At first glance, Romney's hair's breadth 8-vote win over Santorum is a surprise considering the fact that Iowa Republicans are an extremely conservative lot who had an awful time making up their minds and in the end gave 46 percent of their votes to Santorum (25 percent) and Paul (21 percent).

But methinks that even some of these Tea-hadists realized that only Romney (25 percent) stands a chance of unseating our socialist president. That noted, he received only 67 more votes than he did in 2008 despite having campaigned for months in the Buckeye State and is the weakest party front runner since Bob Dole in the 1996 Republican primaries.

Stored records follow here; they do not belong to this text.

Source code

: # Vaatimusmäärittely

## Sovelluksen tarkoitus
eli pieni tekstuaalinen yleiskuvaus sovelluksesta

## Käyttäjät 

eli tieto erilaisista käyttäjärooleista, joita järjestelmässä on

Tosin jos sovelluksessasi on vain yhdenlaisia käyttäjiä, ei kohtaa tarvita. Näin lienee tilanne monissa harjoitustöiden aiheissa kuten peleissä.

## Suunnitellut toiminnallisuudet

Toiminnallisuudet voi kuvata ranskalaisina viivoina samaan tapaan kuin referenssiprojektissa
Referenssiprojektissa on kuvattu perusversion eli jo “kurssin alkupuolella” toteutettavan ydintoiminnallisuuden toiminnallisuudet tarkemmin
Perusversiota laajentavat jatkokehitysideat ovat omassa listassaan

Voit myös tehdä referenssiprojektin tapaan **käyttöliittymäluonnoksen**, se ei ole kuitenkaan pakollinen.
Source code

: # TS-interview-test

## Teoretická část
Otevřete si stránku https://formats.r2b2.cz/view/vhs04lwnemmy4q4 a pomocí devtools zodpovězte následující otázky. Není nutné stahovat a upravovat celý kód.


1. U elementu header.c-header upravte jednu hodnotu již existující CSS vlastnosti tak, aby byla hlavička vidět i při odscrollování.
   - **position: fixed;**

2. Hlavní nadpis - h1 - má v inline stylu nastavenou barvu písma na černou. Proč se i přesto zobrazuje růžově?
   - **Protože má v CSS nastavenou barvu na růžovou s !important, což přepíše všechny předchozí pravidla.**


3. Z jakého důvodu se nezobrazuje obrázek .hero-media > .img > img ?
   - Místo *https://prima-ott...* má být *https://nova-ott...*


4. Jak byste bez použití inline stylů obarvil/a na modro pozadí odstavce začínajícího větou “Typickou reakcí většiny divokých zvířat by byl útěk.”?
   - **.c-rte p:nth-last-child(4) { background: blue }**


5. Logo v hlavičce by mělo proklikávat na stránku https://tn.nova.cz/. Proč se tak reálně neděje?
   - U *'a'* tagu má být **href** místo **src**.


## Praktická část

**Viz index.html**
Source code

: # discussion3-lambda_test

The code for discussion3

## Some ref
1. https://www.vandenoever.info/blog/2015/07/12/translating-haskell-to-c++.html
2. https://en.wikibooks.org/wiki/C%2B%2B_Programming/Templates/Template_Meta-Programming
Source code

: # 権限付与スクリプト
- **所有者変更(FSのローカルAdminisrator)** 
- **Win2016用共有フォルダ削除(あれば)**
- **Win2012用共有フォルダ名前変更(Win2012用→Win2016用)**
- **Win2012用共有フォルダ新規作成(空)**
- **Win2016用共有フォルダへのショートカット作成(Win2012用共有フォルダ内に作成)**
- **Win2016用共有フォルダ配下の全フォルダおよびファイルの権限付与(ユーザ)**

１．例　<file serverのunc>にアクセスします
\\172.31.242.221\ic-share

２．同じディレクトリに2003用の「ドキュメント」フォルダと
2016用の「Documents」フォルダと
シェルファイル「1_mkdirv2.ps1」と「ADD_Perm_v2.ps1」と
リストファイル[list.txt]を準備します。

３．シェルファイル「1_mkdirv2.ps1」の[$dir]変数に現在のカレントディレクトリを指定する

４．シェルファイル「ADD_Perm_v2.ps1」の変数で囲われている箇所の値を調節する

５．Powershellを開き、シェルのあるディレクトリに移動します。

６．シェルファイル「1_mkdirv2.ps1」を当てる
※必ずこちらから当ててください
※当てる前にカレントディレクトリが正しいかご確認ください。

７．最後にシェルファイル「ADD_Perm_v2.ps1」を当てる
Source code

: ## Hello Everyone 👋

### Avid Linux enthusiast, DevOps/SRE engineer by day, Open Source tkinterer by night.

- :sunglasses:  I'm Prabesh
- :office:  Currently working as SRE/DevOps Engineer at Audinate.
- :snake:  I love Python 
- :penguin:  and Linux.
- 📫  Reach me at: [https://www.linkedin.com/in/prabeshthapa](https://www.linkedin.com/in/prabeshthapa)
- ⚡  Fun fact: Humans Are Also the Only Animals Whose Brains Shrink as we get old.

Yet when you consider the competition, anything but a Romney win -- or in this case pretty much a draw -- would have been disastrous. This is because the competition has taken turns beating up on each other -- and in the case of Rick Perry, on himself in what may be the most inept run since the somnambulant Fred Thompson in 2008.

One by one, nearly every threat to Romney has been eliminated: Tim Pawlenty by Michele Bachmann, Bachmann by Paul and Herman Cain by his own hand. Gingrich likewise. Meanwhile, Paul's finish in the caucuses will have been his best. That probably also is true for Santorum, neither of whom would have gotten the nomination let alone be remotely electable.

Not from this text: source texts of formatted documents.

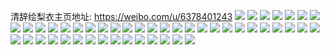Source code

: 清辞绘梨衣主页地址: https://weibo.com/u/6378401243 
![](https://wx4.sinaimg.cn/mw2000/006XF7xpgy1h8jr98r2kkj31j02pse81.jpg) 
![](https://wx4.sinaimg.cn/mw2000/006XF7xpgy1h8jr92rl28j31j02pshdt.jpg) 
![](https://wx4.sinaimg.cn/mw2000/006XF7xpgy1h8jr99lp1uj316o1kwkde.jpg) 
![](https://wx4.sinaimg.cn/mw2000/006XF7xpgy1h8jr9aoujuj316o1kw1kx.jpg) 
![](https://wx4.sinaimg.cn/mw2000/006XF7xpgy1h8jragvfvnj32dc1kw1js.jpg) 
![](https://wx4.sinaimg.cn/mw2000/006XF7xpgy1h8jr9ius9qj316o1kwqli.jpg) 
![](https://wx4.sinaimg.cn/mw2000/006XF7xpgy1h8jr9t8zxkj316o1kwe71.jpg) 
![](https://wx4.sinaimg.cn/mw2000/006XF7xpgy1h8jr9xcfz8j31sc2ds7wi.jpg) 
![](https://wx4.sinaimg.cn/mw2000/006XF7xpgy1h8jr9zdl7yj31sc2dshdt.jpg) 
![](https://wx4.sinaimg.cn/mw2000/006XF7xpgy1h83y2el0uhj31sc2dsx6p.jpg) 
![](https://wx4.sinaimg.cn/mw2000/006XF7xpgy1h83y1ytfwzj30wi17itmb.jpg) 
![](https://wx4.sinaimg.cn/mw2000/006XF7xpgy1h83y1upt3vj31sc2dshdt.jpg) 
![](https://wx4.sinaimg.cn/mw2000/006XF7xpgy1h83y26gubrj31sc2dsnpd.jpg) 
![](https://wx4.sinaimg.cn/mw2000/006XF7xpgy1h83y2g9oj7j31sc2dshdt.jpg) 
![](https://wx4.sinaimg.cn/mw2000/006XF7xpgy1h83y2atfrsj31sc2dsqv5.jpg) 
![](https://wx4.sinaimg.cn/mw2000/006XF7xpgy1h83y2cs2htj31sc2dse81.jpg) 
![](https://wx4.sinaimg.cn/mw2000/006XF7xpgy1h83y242l6oj31sb29skjl.jpg) 
![](https://wx4.sinaimg.cn/mw2000/006XF7xpgy1h83y21k6wrj31sc2dsnpd.jpg) 
![](https://wx4.sinaimg.cn/mw2000/006XF7xpgy1h7uo4q3hljj31z92dvx6p.jpg) 
![](https://wx4.sinaimg.cn/mw2000/006XF7xpgy1h7uo4ryhidj32c03407wh.jpg) 
![](https://wx4.sinaimg.cn/mw2000/006XF7xpgy1h7uo4ulpt4j32c0340e81.jpg) 
![](https://wx4.sinaimg.cn/mw2000/006XF7xpgy1h7uo4lkkpuj32c1340qv5.jpg) 
![](https://wx4.sinaimg.cn/mw2000/006XF7xpgy1h7uo51szhuj311c1k01kx.jpg) 
![](https://wx4.sinaimg.cn/mw2000/006XF7xpgy1h7uohhi68ij311c1k0kjl.jpg) 
![](https://wx4.sinaimg.cn/mw2000/006XF7xpgy1h7uohr659tj311c1k04qp.jpg) 
![](https://wx4.sinaimg.cn/mw2000/006XF7xpgy1h7uohrwnf8j30j60j6gmr.jpg) 
![](https://wx4.sinaimg.cn/mw2000/006XF7xpgy1h7sxdlref2j30u0140gtw.jpg) 
![](https://wx4.sinaimg.cn/mw2000/006XF7xpgy1h7sxdmkrzqj30u0140wmv.jpg) 
![](https://wx4.sinaimg.cn/mw2000/006XF7xpgy1h7sxdneoxmj30u014046l.jpg) 
![](https://wx4.sinaimg.cn/mw2000/006XF7xpgy1h7sxdoa8cdj30u0140qag.jpg) 
![](https://wx4.sinaimg.cn/mw2000/006XF7xpgy1h7sxdp78ubj30u0140thw.jpg) 
![](https://wx4.sinaimg.cn/mw2000/006XF7xpgy1h7sxdl0wzxj30u00ui76f.jpg) 
![](https://wx4.sinaimg.cn/mw2000/006XF7xpgy1h7mma7sv5ij32c0340qv9.jpg) 
![](https://wx4.sinaimg.cn/mw2000/006XF7xpgy1h7mmacnyoqj316o1kwb29.jpg) 
![](https://wx4.sinaimg.cn/mw2000/006XF7xpgy1h7mmasgb2ij31j62psnpf.jpg) 
![](https://wx4.sinaimg.cn/mw2000/006XF7xpgy1h7mmb2fl9sj32c0340x6t.jpg) 
![](https://wx4.sinaimg.cn/mw2000/006XF7xpgy1h7mmbg1mi1j32c0340x6q.jpg) 
![](https://wx4.sinaimg.cn/mw2000/006XF7xpgy1h7mm9meknmj316o1kwkjl.jpg) 
![](https://wx4.sinaimg.cn/mw2000/006XF7xpgy1h7mmb9t9vdj316o1kwe81.jpg) 
![](https://wx4.sinaimg.cn/mw2000/006XF7xpgy1h7mmpeilhmj32c13407wm.jpg) 
![](https://wx4.sinaimg.cn/mw2000/006XF7xpgy1h7mmafc0jgj31sc2dsnpd.jpg) 
![](https://wx4.sinaimg.cn/mw2000/006XF7xpgy1h77p41xs9fj30u012on4n.jpg) 
![](https://wx4.sinaimg.cn/mw2000/006XF7xpgy1h77p3yxrx6j30u0140gno.jpg) 
![](https://wx4.sinaimg.cn/mw2000/006XF7xpgy1h77p3y28onj30u0140wgx.jpg) 
![](https://wx4.sinaimg.cn/mw2000/006XF7xpgy1h6wv7zjtjtj32c0340gvi.jpg) 
![](https://wx4.sinaimg.cn/mw2000/006XF7xpgy1h6wv862c3sj32c0340npe.jpg) 
![](https://wx4.sinaimg.cn/mw2000/006XF7xpgy1h6wv80ck5bj30wh14ajsm.jpg)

(Incidentally, by one calculation Santorum spent $1.65 per vote while Romney spent $113.07 and Perry an astonishing $817. And for all the talk of a fired-up party base champing at the bit to take down the president, turnout was only slightly higher than in 2008 overall, which accounts for Democrats and Independents who caucused with the Republicans, while the actual Republican turnout dropped from 102,000 in 2008 to 91,000 last night.)

It will be interesting to see who remains on board as the Republican clown car heads to New Hampshire.

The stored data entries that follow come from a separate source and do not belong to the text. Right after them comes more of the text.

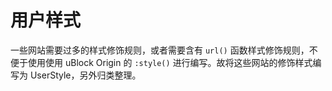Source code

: # 用户样式

一些网站需要过多的样式修饰规则，或者需要含有 `url()` 函数样式修饰规则，不便于使用使用 uBlock Origin 的 `:style()` 进行编写。故将这些网站的修饰样式编写为 UserStyle，另外归类整理。
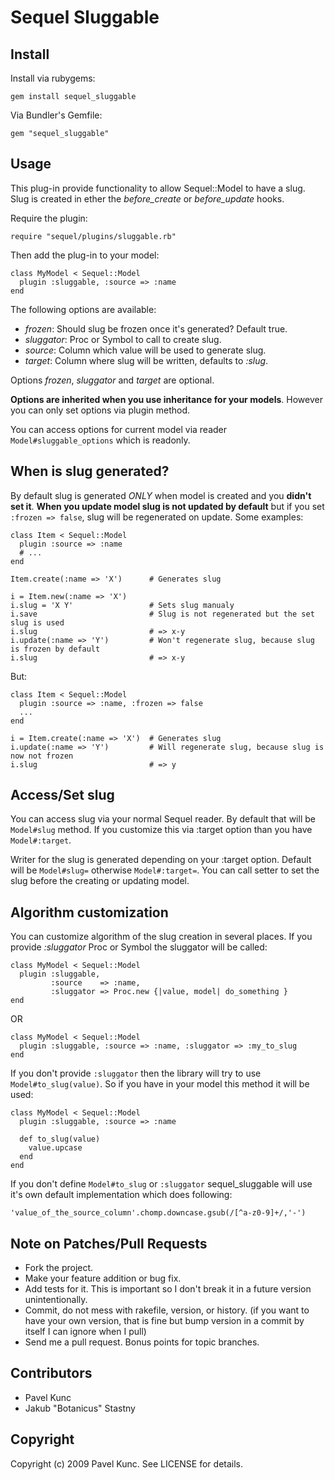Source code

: # Sequel Sluggable #

## Install ##

Install via rubygems:

    gem install sequel_sluggable

Via Bundler's Gemfile:

    gem "sequel_sluggable"

## Usage ##

This plug-in provide functionality to allow Sequel::Model to have a slug.
Slug is created in ether the *before_create* or *before_update* hooks.

Require the plugin:

    require "sequel/plugins/sluggable.rb"

Then add the plug-in to your model:

    class MyModel < Sequel::Model
      plugin :sluggable, :source => :name
    end

The following options are available:

- *frozen*: Should slug be frozen once it's generated? Default true.
- *sluggator*: Proc or Symbol to call to create slug.
- *source*: Column which value will be used to generate slug.
- *target*: Column where slug will be written, defaults to *:slug*.

Options *frozen*, *sluggator* and *target* are optional.

**Options are inherited when you use inheritance for your models**. However
you can only set options via plugin method.

You can access options for current model via reader `Model#sluggable_options`
which is readonly.

## When is slug generated? ##

By default slug is generated *ONLY* when model is created and you 
**didn't set it**. **When you update model slug 
is not updated by default** but if you set `:frozen => false`, 
slug will be regenerated on update. Some examples:

    class Item < Sequel::Model
      plugin :source => :name
      # ...
    end

    Item.create(:name => 'X')      # Generates slug
  
    i = Item.new(:name => 'X')
    i.slug = 'X Y'                 # Sets slug manualy
    i.save                         # Slug is not regenerated but the set slug is used
    i.slug                         # => x-y
    i.update(:name => 'Y')         # Won't regenerate slug, because slug is frozen by default
    i.slug                         # => x-y
  
But:
  
    class Item < Sequel::Model
      plugin :source => :name, :frozen => false
      ...
    end
  
    i = Item.create(:name => 'X')  # Generates slug
    i.update(:name => 'Y')         # Will regenerate slug, because slug is now not frozen
    i.slug                         # => y

## Access/Set slug ##

You can access slug via your normal Sequel reader. By default that will be `Model#slug` method. If you customize this via :target option than you have `Model#:target`.

Writer for the slug is generated depending on your :target option. Default will be `Model#slug=` otherwise `Model#:target=`. You can call setter to set the slug before the creating or updating model.

## Algorithm customization ##

You can customize algorithm of the slug creation in several places.
If you provide _:sluggator_ Proc or Symbol the sluggator will be called:

    class MyModel < Sequel::Model
      plugin :sluggable,
             :source    => :name,
             :sluggator => Proc.new {|value, model| do_something }
    end

OR

    class MyModel < Sequel::Model
      plugin :sluggable, :source => :name, :sluggator => :my_to_slug
    end

If you don't provide `:sluggator` then the library will try to use
`Model#to_slug(value)`. So if you have in your model this method
it will be used:

    class MyModel < Sequel::Model
      plugin :sluggable, :source => :name

      def to_slug(value)
        value.upcase
      end
    end

If you don't define `Model#to_slug` or `:sluggator` sequel_sluggable
will use it's own default implementation which does following:
 
    'value_of_the_source_column'.chomp.downcase.gsub(/[^a-z0-9]+/,'-')

## Note on Patches/Pull Requests ##
 
* Fork the project.
* Make your feature addition or bug fix.
* Add tests for it. This is important so I don't break it in a
  future version unintentionally.
* Commit, do not mess with rakefile, version, or history.
  (if you want to have your own version, that is fine but
   bump version in a commit by itself I can ignore when I pull)
* Send me a pull request. Bonus points for topic branches.

## Contributors ##

* Pavel Kunc
* Jakub "Botanicus" Stastny

## Copyright ##

Copyright (c) 2009 Pavel Kunc. See LICENSE for details.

Bachmann, who finished dead last, quit today and Perry, who finished just ahead of her, is likely to also do so. Will they endorse Santorum and if so will that make a difference in New Hampshire, which is far less socially conservative than Iowa? Probably not, nor will expected endorsements of Romney by John McCain and other party moderates matter much.

Presuming that Romney is the eventual nominee, which has only happened in two of the last five presidential caucuses (McCain finished a distant fourth in 2008 and Romney even further back), let's focus on his electability against a tenacious and still popular Barack Obama, who pushed through health-care reform, saved the domestic auto industry, ended the Iraq war, took out Osama bin Laden and has refashioned U.S. foreign policy.

Romney is not electable because:

* He is not a likable person. He lacks charm, does not inspire or quicken the pulse when he steps up to the podium, and does not have a cult-like following like many of his opponents.

* He is a poster child for capitalism run amok. His tenure at Bain Capital, where he specialized in raping companies for profit while screwing workers, made him filthy rich and he will be an easy target for an incumbent who is running a populist campaign.

* He can't win in the South. The key to a GOP victory in November is sweeping the South and attracting enough independent voters, and while he might have some success with the latter, some Southern Republicans may prefer to stay home than cast their ballots for him.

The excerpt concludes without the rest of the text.